Postwar liberalism, emerging in the aftermath of the cataclysm of the Second World War, is distinctive in its emphasis on tragedy, conflict, complexity, difficulty, and imperfection.
In Part 1 of this post, I examined the thought of Isaiah Berlin, who developed a agonistic account of moral experience and suggested that liberal politics was best suited to respond to the tragic reality of moral pluralism—to the fact that the highest moral ideals or values conflict with one another, requiring compromises and trade-offs. The alternative to accepting the need for such compromises and trade-offs is to empower those who insist one ideal or value clearly overrides all others and justifies bloodshed in its name. (This is how Berlin understood the horrifying events of World War II and the enormously high stakes driving the Cold War in its early years.)
In this post, I turn to another of the postwar liberals—esteemed literary critic Lionel Trilling—in order to lay out his distinctively dialectical approach to defending and strengthening the liberalism associated with the New Deal in the United States.
A Liberal in Search of Liberal Critics
In The Liberal Imagination, Trilling insisted that the best way to fortify liberalism was to encourage liberals to open themselves and their deepest assumptions to searching criticism by non-liberals. As he put it in the famous preface of that 1950 book, “It has for some time seemed to me that a criticism which has at heart the interests of liberalism might find its most useful work not in confirming liberalism in its sense of general rightness but rather in putting under some degree of pressure the liberal ideas and assumptions of the present time.”

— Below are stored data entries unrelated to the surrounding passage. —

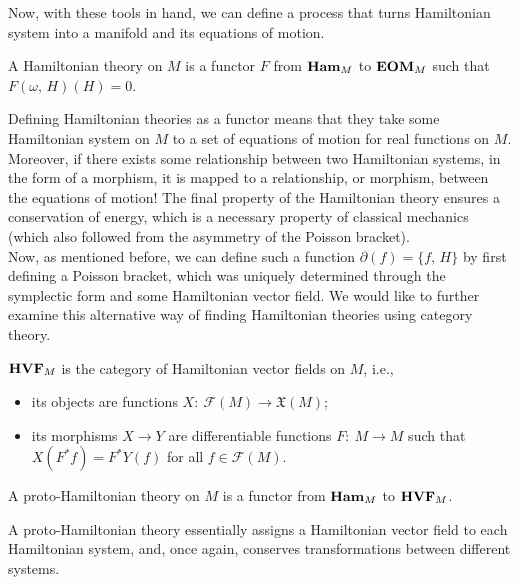 \documentclass{article}
\newcommand{\category}[1]{{\normalfont\textbf{#1}}}
\begin{document}
\begin{multicols}{2}
	Now, with these tools in hand, we can define a process that turns Hamiltonian system into a manifold and its equations of motion.
	\begin{definition}
		A Hamiltonian theory on \(M\) is a functor \(F\) from \(\category{Ham}_M\) to \(\category{EOM}_M\) such that \(F(\omega,\,H)(H) = 0\).
	\end{definition}
	Defining Hamiltonian theories as a functor means that they take some Hamiltonian system on \(M\) to a set of equations of motion for real functions on \(M\). 
	Moreover, if there exists some relationship between two Hamiltonian systems, in the form of a morphism, it is mapped to a relationship, or morphism, between the equations of motion!
	The final property of the Hamiltonian theory ensures a conservation of energy, which is a necessary property of classical mechanics (which also followed from the asymmetry of the Poisson bracket).\\
	Now, as mentioned before, we can define such a function \(\partial(f) = \{f,\,H\}\) by first defining a Poisson bracket, which was uniquely determined through the symplectic form and some Hamiltonian vector field. We would like to further examine this alternative way of finding Hamiltonian theories using category theory.
	\begin{definition}
		\(\category{HVF}_M\) is the category of Hamiltonian vector fields on \(M\), i.e.,
		\begin{itemize}
			\item its objects are functions \(X:\ \mathcal{F}(M)\to \mathfrak{X}(M)\);
			\item its morphisms \(X\to Y\) are differentiable functions \(F:\ M\to M\) such that \(X(F^*f) = F^*Y(f)\) for all \(f\in\mathcal{F}(M)\).
		\end{itemize}
	\end{definition}
	\begin{definition}
		A proto-Hamiltonian theory on \(M\) is a functor from \(\category{Ham}_M\) to \(\category{HVF}_M\).
	\end{definition}
	A proto-Hamiltonian theory essentially assigns a Hamiltonian vector field to each Hamiltonian system, and, once again, conserves transformations between different systems.
\end{multicols}
\end{document}
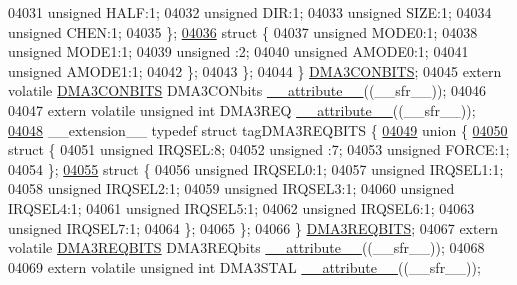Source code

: \begin{DoxyCode}
04031       \textcolor{keywordtype}{unsigned} HALF:1;
04032       \textcolor{keywordtype}{unsigned} DIR:1;
04033       \textcolor{keywordtype}{unsigned} SIZE:1;
04034       \textcolor{keywordtype}{unsigned} CHEN:1;
04035     \};
\hypertarget{a00015_source_l04036}{}\hyperlink{a00015}{04036}     \textcolor{keyword}{struct }\{
04037       \textcolor{keywordtype}{unsigned} MODE0:1;
04038       \textcolor{keywordtype}{unsigned} MODE1:1;
04039       \textcolor{keywordtype}{unsigned} :2;
04040       \textcolor{keywordtype}{unsigned} AMODE0:1;
04041       \textcolor{keywordtype}{unsigned} AMODE1:1;
04042     \};
04043   \};
04044 \} \hyperlink{a00014_dc/df3/a00424}{DMA3CONBITS};
04045 \textcolor{keyword}{extern} \textcolor{keyword}{volatile} \hyperlink{a00014_dc/df3/a00424}{DMA3CONBITS} DMA3CONbits \hyperlink{a00015_a493c46f03454991ccc5aa7a6e1dfb2a7}{\_\_attribute\_\_}((\_\_sfr\_\_));
04046 
04047 \textcolor{keyword}{extern} \textcolor{keyword}{volatile} \textcolor{keywordtype}{unsigned} \textcolor{keywordtype}{int}  DMA3REQ \hyperlink{a00015_a493c46f03454991ccc5aa7a6e1dfb2a7}{\_\_attribute\_\_}((\_\_sfr\_\_));
\hypertarget{a00015_source_l04048}{}\hyperlink{a00014}{04048} \_\_extension\_\_ \textcolor{keyword}{typedef} \textcolor{keyword}{struct }tagDMA3REQBITS \{
\hypertarget{a00015_source_l04049}{}\hyperlink{a00015}{04049}   \textcolor{keyword}{union }\{
\hypertarget{a00015_source_l04050}{}\hyperlink{a00015}{04050}     \textcolor{keyword}{struct }\{
04051       \textcolor{keywordtype}{unsigned} IRQSEL:8;
04052       \textcolor{keywordtype}{unsigned} :7;
04053       \textcolor{keywordtype}{unsigned} FORCE:1;
04054     \};
\hypertarget{a00015_source_l04055}{}\hyperlink{a00015}{04055}     \textcolor{keyword}{struct }\{
04056       \textcolor{keywordtype}{unsigned} IRQSEL0:1;
04057       \textcolor{keywordtype}{unsigned} IRQSEL1:1;
04058       \textcolor{keywordtype}{unsigned} IRQSEL2:1;
04059       \textcolor{keywordtype}{unsigned} IRQSEL3:1;
04060       \textcolor{keywordtype}{unsigned} IRQSEL4:1;
04061       \textcolor{keywordtype}{unsigned} IRQSEL5:1;
04062       \textcolor{keywordtype}{unsigned} IRQSEL6:1;
04063       \textcolor{keywordtype}{unsigned} IRQSEL7:1;
04064     \};
04065   \};
04066 \} \hyperlink{a00014_da/db6/a00427}{DMA3REQBITS};
04067 \textcolor{keyword}{extern} \textcolor{keyword}{volatile} \hyperlink{a00014_da/db6/a00427}{DMA3REQBITS} DMA3REQbits \hyperlink{a00015_a493c46f03454991ccc5aa7a6e1dfb2a7}{\_\_attribute\_\_}((\_\_sfr\_\_));
04068 
04069 \textcolor{keyword}{extern} \textcolor{keyword}{volatile} \textcolor{keywordtype}{unsigned} \textcolor{keywordtype}{int}  DMA3STAL \hyperlink{a00015_a493c46f03454991ccc5aa7a6e1dfb2a7}{\_\_attribute\_\_}((\_\_sfr\_\_));

\end{DoxyCode}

This is unusual. Communists don’t usually say, we will become better communists by subjecting our beliefs to criticism by non- or anti-communists. Fascists don’t seek out critics of fascism. Neither do devout religious believers typically encourage members of their faith communities to reflect critically on their own convictions from the standpoint of other religions or secular outlooks. They’re more likely to discourage such critical reflection—or, in the case of illiberal ideologies in positions of political power, to outlaw and suppress such alternative views while threatening to punish those who seek them out.
But Trilling insisted that liberalism’s greatest weakness was dogmatism about itself and its characteristic assumptions about how to govern the world. Liberalism is strengthened when it engages actively with outside criticism.